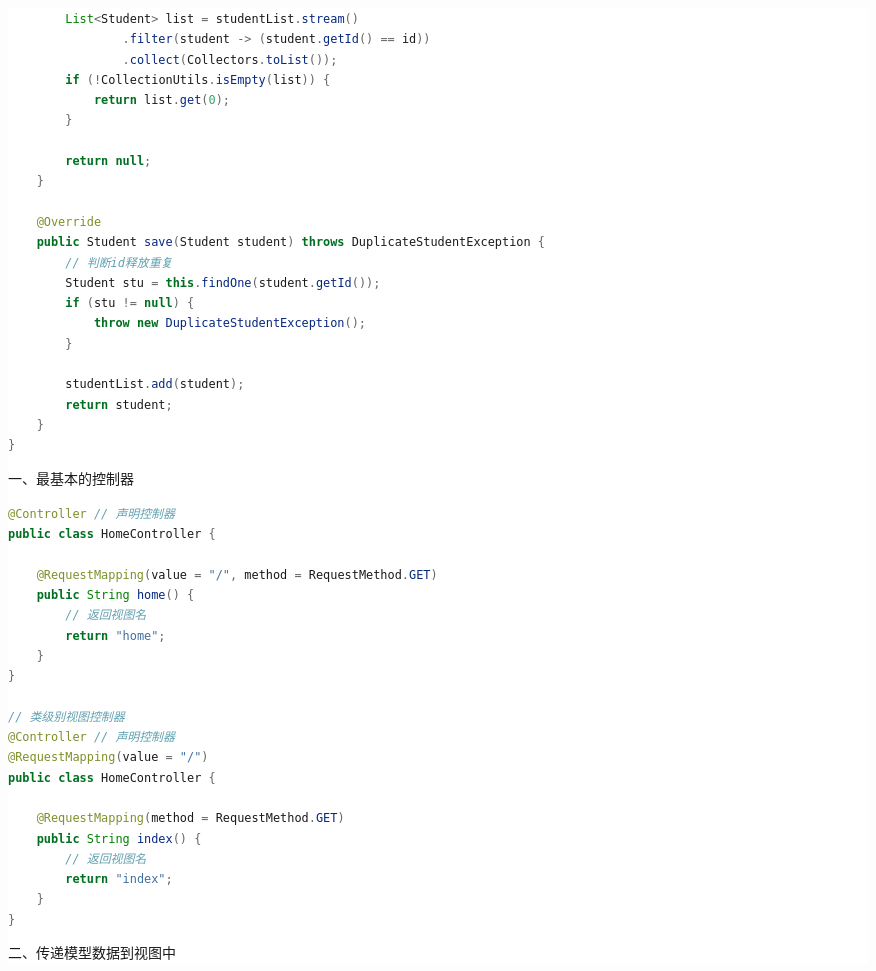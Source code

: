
 ```java
        List<Student> list = studentList.stream()
                .filter(student -> (student.getId() == id))
                .collect(Collectors.toList());
        if (!CollectionUtils.isEmpty(list)) {
            return list.get(0);
        }

        return null;
    }

    @Override
    public Student save(Student student) throws DuplicateStudentException {
        // 判断id释放重复
        Student stu = this.findOne(student.getId());
        if (stu != null) {
            throw new DuplicateStudentException();
        }

        studentList.add(student);
        return student;
    }
}
```

一、最基本的控制器

```java
@Controller // 声明控制器
public class HomeController {

    @RequestMapping(value = "/", method = RequestMethod.GET)
    public String home() {
        // 返回视图名
        return "home";
    }
}

// 类级别视图控制器
@Controller // 声明控制器
@RequestMapping(value = "/")
public class HomeController {

    @RequestMapping(method = RequestMethod.GET)
    public String index() {
        // 返回视图名
        return "index";
    }
}

```

二、传递模型数据到视图中
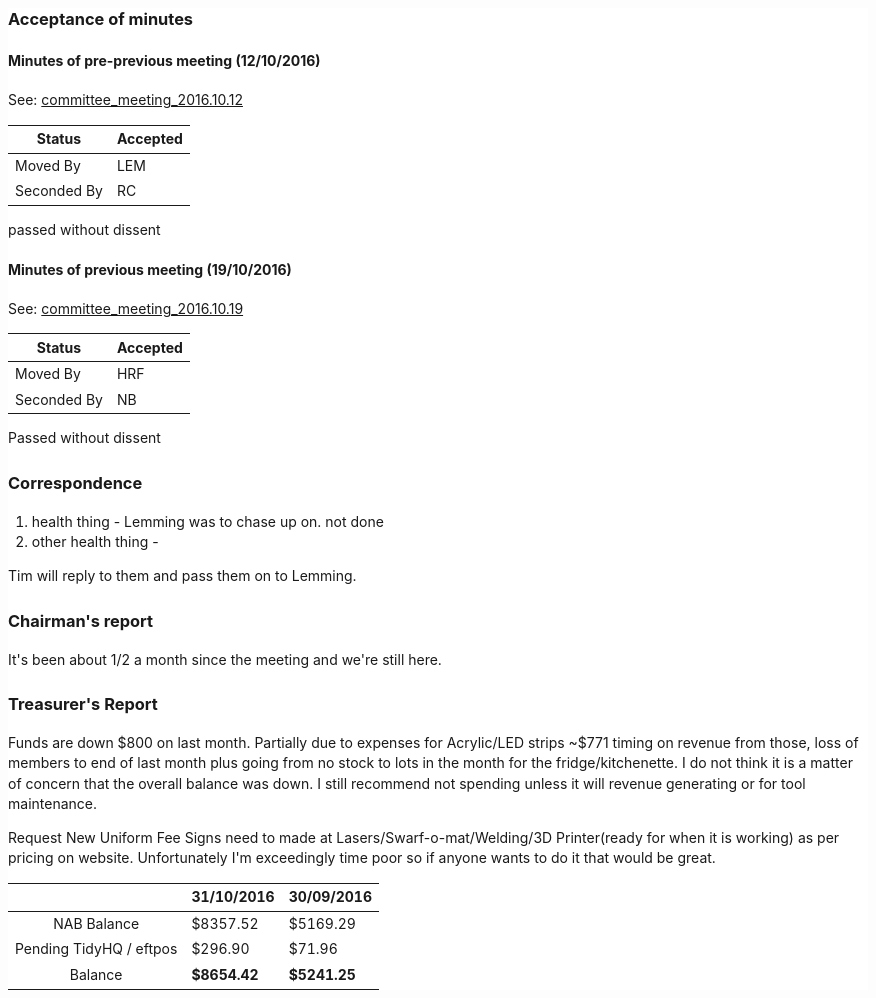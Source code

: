 ### Acceptance of minutes

#### Minutes of pre-previous meeting (12/10/2016)

See: [committee_meeting_2016.10.12](/committee/committee_meeting_2016.10.12)

| Status      | Accepted |
|-------------|----------|
| Moved By    | LEM      |
| Seconded By | RC       |

passed without dissent

#### Minutes of previous meeting (19/10/2016)

See: [committee_meeting_2016.10.19](/committee/committee_meeting_2016.10.19)

| Status      | Accepted |
|-------------|----------|
| Moved By    | HRF      |
| Seconded By | NB       |

Passed without dissent

### Correspondence

1.  health thing - Lemming was to chase up on. not done
2.  other health thing -

Tim will reply to them and pass them on to Lemming.

### Chairman's report

It's been about 1/2 a month since the meeting and we're still here.

### Treasurer's Report

Funds are down \$800 on last month. Partially due to expenses for Acrylic/LED strips \~\$771 timing on revenue from those, loss of members to end of last month plus going from no stock to lots in the month for the fridge/kitchenette. I do not think it is a matter of concern that the overall balance was down. I still recommend not spending unless it will revenue generating or for tool maintenance.

Request New Uniform Fee Signs need to made at Lasers/Swarf-o-mat/Welding/3D Printer(ready for when it is working) as per pricing on website. Unfortunately I'm exceedingly time poor so if anyone wants to do it that would be great.

|                         | 31/10/2016    | 30/09/2016    |
|:-----------------------:|---------------|---------------|
|       NAB Balance       | \$8357.52     | \$5169.29     |
| Pending TidyHQ / eftpos | \$296.90      | \$71.96       |
|         Balance         | **\$8654.42** | **\$5241.25** |
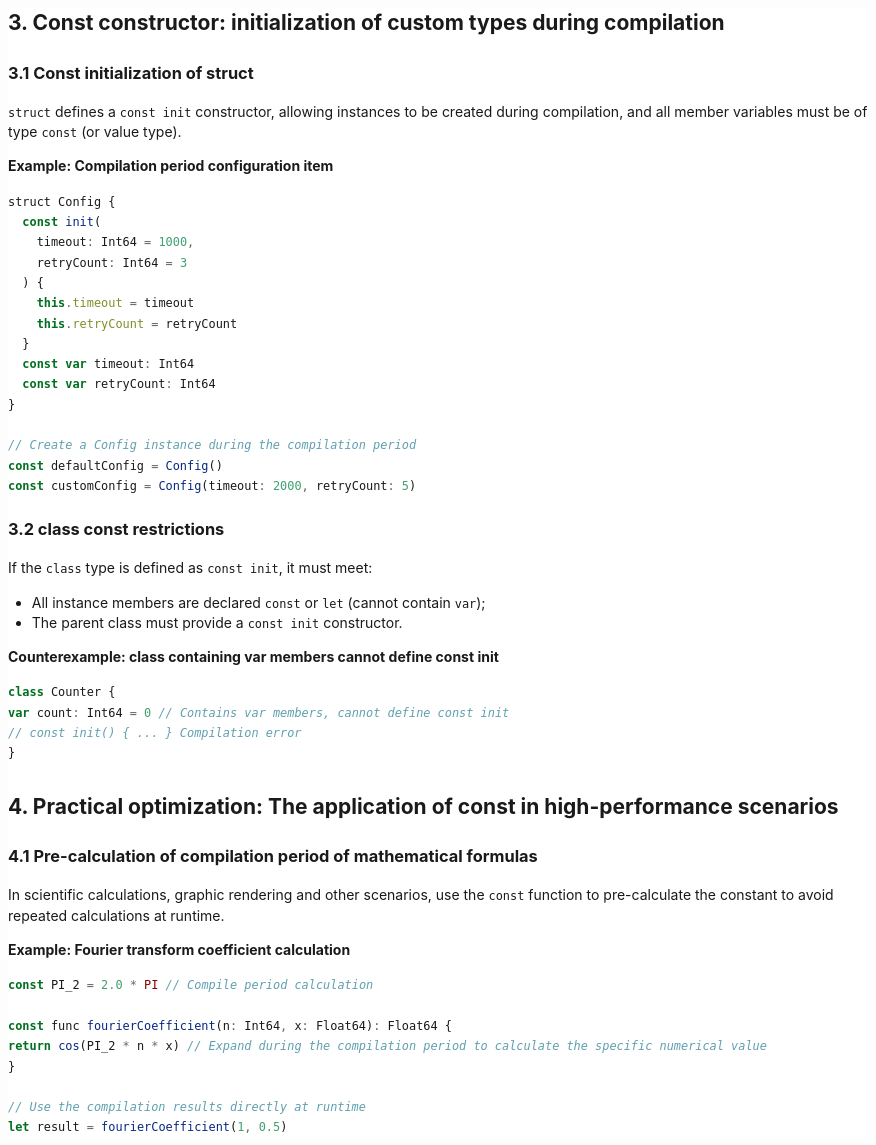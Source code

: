 
## 3. Const constructor: initialization of custom types during compilation

### 3.1 Const initialization of struct
`struct` defines a `const init` constructor, allowing instances to be created during compilation, and all member variables must be of type `const` (or value type).

**Example: Compilation period configuration item**
```typescript
struct Config {
  const init(
    timeout: Int64 = 1000,
    retryCount: Int64 = 3
  ) {
    this.timeout = timeout
    this.retryCount = retryCount
  }
  const var timeout: Int64
  const var retryCount: Int64
}

// Create a Config instance during the compilation period
const defaultConfig = Config()
const customConfig = Config(timeout: 2000, retryCount: 5)
```

### 3.2 class const restrictions
If the `class` type is defined as `const init`, it must meet:
- All instance members are declared `const` or `let` (cannot contain `var`);
- The parent class must provide a `const init` constructor.

**Counterexample: class containing var members cannot define const init**
```typescript
class Counter {
var count: Int64 = 0 // Contains var members, cannot define const init
// const init() { ... } Compilation error
}
```


## 4. Practical optimization: The application of const in high-performance scenarios

### 4.1 Pre-calculation of compilation period of mathematical formulas
In scientific calculations, graphic rendering and other scenarios, use the `const` function to pre-calculate the constant to avoid repeated calculations at runtime.

**Example: Fourier transform coefficient calculation**
```typescript
const PI_2 = 2.0 * PI // Compile period calculation

const func fourierCoefficient(n: Int64, x: Float64): Float64 {
return cos(PI_2 * n * x) // Expand during the compilation period to calculate the specific numerical value
}

// Use the compilation results directly at runtime
let result = fourierCoefficient(1, 0.5)
```
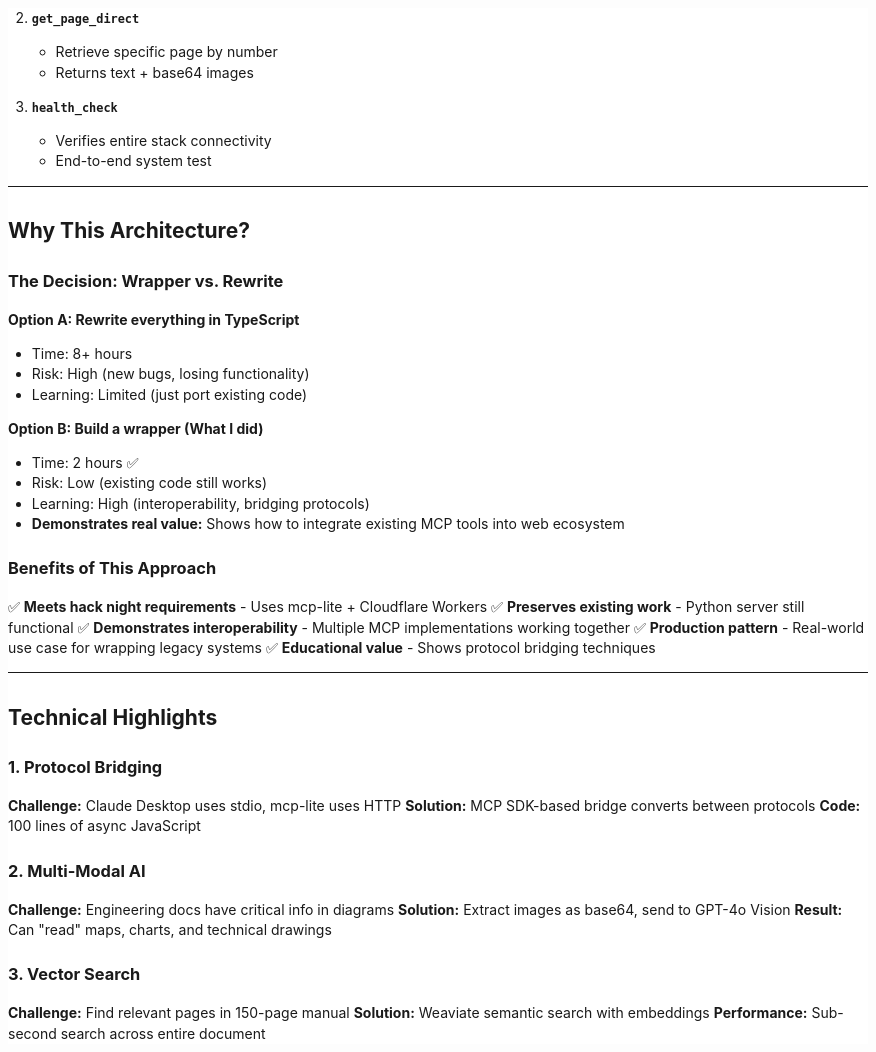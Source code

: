 2. **`get_page_direct`**
   - Retrieve specific page by number
   - Returns text + base64 images

3. **`health_check`**
   - Verifies entire stack connectivity
   - End-to-end system test

---

## Why This Architecture?

### The Decision: Wrapper vs. Rewrite

**Option A: Rewrite everything in TypeScript**
- Time: 8+ hours
- Risk: High (new bugs, losing functionality)
- Learning: Limited (just port existing code)

**Option B: Build a wrapper (What I did)**
- Time: 2 hours ✅
- Risk: Low (existing code still works)
- Learning: High (interoperability, bridging protocols)
- **Demonstrates real value:** Shows how to integrate existing MCP tools into web ecosystem

### Benefits of This Approach

✅ **Meets hack night requirements** - Uses mcp-lite + Cloudflare Workers
✅ **Preserves existing work** - Python server still functional
✅ **Demonstrates interoperability** - Multiple MCP implementations working together
✅ **Production pattern** - Real-world use case for wrapping legacy systems
✅ **Educational value** - Shows protocol bridging techniques

---

## Technical Highlights

### 1. Protocol Bridging
**Challenge:** Claude Desktop uses stdio, mcp-lite uses HTTP
**Solution:** MCP SDK-based bridge converts between protocols
**Code:** 100 lines of async JavaScript

### 2. Multi-Modal AI
**Challenge:** Engineering docs have critical info in diagrams
**Solution:** Extract images as base64, send to GPT-4o Vision
**Result:** Can "read" maps, charts, and technical drawings

### 3. Vector Search
**Challenge:** Find relevant pages in 150-page manual
**Solution:** Weaviate semantic search with embeddings
**Performance:** Sub-second search across entire document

********************

» Task goal
Output every record above exactly as written, but skip the pictures.

» Exercise result
Source code

:
 ```java
        List<Student> list = studentList.stream()
                .filter(student -> (student.getId() == id))
                .collect(Collectors.toList());
        if (!CollectionUtils.isEmpty(list)) {
            return list.get(0);
        }

        return null;
    }

    @Override
    public Student save(Student student) throws DuplicateStudentException {
        // 判断id释放重复
        Student stu = this.findOne(student.getId());
        if (stu != null) {
            throw new DuplicateStudentException();
        }

        studentList.add(student);
        return student;
    }
}
```

一、最基本的控制器

```java
@Controller // 声明控制器
public class HomeController {

    @RequestMapping(value = "/", method = RequestMethod.GET)
    public String home() {
        // 返回视图名
        return "home";
    }
}

// 类级别视图控制器
@Controller // 声明控制器
@RequestMapping(value = "/")
public class HomeController {

    @RequestMapping(method = RequestMethod.GET)
    public String index() {
        // 返回视图名
        return "index";
    }
}

```

二、传递模型数据到视图中
Source code

: ### Acceptance of minutes

#### Minutes of pre-previous meeting (12/10/2016)

See: [committee_meeting_2016.10.12](/committee/committee_meeting_2016.10.12)

| Status      | Accepted |
|-------------|----------|
| Moved By    | LEM      |
| Seconded By | RC       |

passed without dissent

#### Minutes of previous meeting (19/10/2016)

See: [committee_meeting_2016.10.19](/committee/committee_meeting_2016.10.19)

| Status      | Accepted |
|-------------|----------|
| Moved By    | HRF      |
| Seconded By | NB       |

Passed without dissent

### Correspondence

1.  health thing - Lemming was to chase up on. not done
2.  other health thing -

Tim will reply to them and pass them on to Lemming.

### Chairman's report

It's been about 1/2 a month since the meeting and we're still here.

### Treasurer's Report

Funds are down \$800 on last month. Partially due to expenses for Acrylic/LED strips \~\$771 timing on revenue from those, loss of members to end of last month plus going from no stock to lots in the month for the fridge/kitchenette. I do not think it is a matter of concern that the overall balance was down. I still recommend not spending unless it will revenue generating or for tool maintenance.

Request New Uniform Fee Signs need to made at Lasers/Swarf-o-mat/Welding/3D Printer(ready for when it is working) as per pricing on website. Unfortunately I'm exceedingly time poor so if anyone wants to do it that would be great.

|                         | 31/10/2016    | 30/09/2016    |
|:-----------------------:|---------------|---------------|
|       NAB Balance       | \$8357.52     | \$5169.29     |
| Pending TidyHQ / eftpos | \$296.90      | \$71.96       |
|         Balance         | **\$8654.42** | **\$5241.25** |
Source code

: 
## 3. Const constructor: initialization of custom types during compilation

### 3.1 Const initialization of struct
`struct` defines a `const init` constructor, allowing instances to be created during compilation, and all member variables must be of type `const` (or value type).

**Example: Compilation period configuration item**
```typescript
struct Config {
  const init(
    timeout: Int64 = 1000,
    retryCount: Int64 = 3
  ) {
    this.timeout = timeout
    this.retryCount = retryCount
  }
  const var timeout: Int64
  const var retryCount: Int64
}

// Create a Config instance during the compilation period
const defaultConfig = Config()
const customConfig = Config(timeout: 2000, retryCount: 5)
```

### 3.2 class const restrictions
If the `class` type is defined as `const init`, it must meet:
- All instance members are declared `const` or `let` (cannot contain `var`);
- The parent class must provide a `const init` constructor.

**Counterexample: class containing var members cannot define const init**
```typescript
class Counter {
var count: Int64 = 0 // Contains var members, cannot define const init
// const init() { ... } Compilation error
}
```


## 4. Practical optimization: The application of const in high-performance scenarios

### 4.1 Pre-calculation of compilation period of mathematical formulas
In scientific calculations, graphic rendering and other scenarios, use the `const` function to pre-calculate the constant to avoid repeated calculations at runtime.

**Example: Fourier transform coefficient calculation**
```typescript
const PI_2 = 2.0 * PI // Compile period calculation

const func fourierCoefficient(n: Int64, x: Float64): Float64 {
return cos(PI_2 * n * x) // Expand during the compilation period to calculate the specific numerical value
}

// Use the compilation results directly at runtime
let result = fourierCoefficient(1, 0.5)
```
Source code

: 2. **`get_page_direct`**
   - Retrieve specific page by number
   - Returns text + base64 images

3. **`health_check`**
   - Verifies entire stack connectivity
   - End-to-end system test

---

## Why This Architecture?

### The Decision: Wrapper vs. Rewrite

**Option A: Rewrite everything in TypeScript**
- Time: 8+ hours
- Risk: High (new bugs, losing functionality)
- Learning: Limited (just port existing code)

**Option B: Build a wrapper (What I did)**
- Time: 2 hours ✅
- Risk: Low (existing code still works)
- Learning: High (interoperability, bridging protocols)
- **Demonstrates real value:** Shows how to integrate existing MCP tools into web ecosystem

### Benefits of This Approach

✅ **Meets hack night requirements** - Uses mcp-lite + Cloudflare Workers
✅ **Preserves existing work** - Python server still functional
✅ **Demonstrates interoperability** - Multiple MCP implementations working together
✅ **Production pattern** - Real-world use case for wrapping legacy systems
✅ **Educational value** - Shows protocol bridging techniques

---

## Technical Highlights

### 1. Protocol Bridging
**Challenge:** Claude Desktop uses stdio, mcp-lite uses HTTP
**Solution:** MCP SDK-based bridge converts between protocols
**Code:** 100 lines of async JavaScript

### 2. Multi-Modal AI
**Challenge:** Engineering docs have critical info in diagrams
**Solution:** Extract images as base64, send to GPT-4o Vision
**Result:** Can "read" maps, charts, and technical drawings

### 3. Vector Search
**Challenge:** Find relevant pages in 150-page manual
**Solution:** Weaviate semantic search with embeddings
**Performance:** Sub-second search across entire document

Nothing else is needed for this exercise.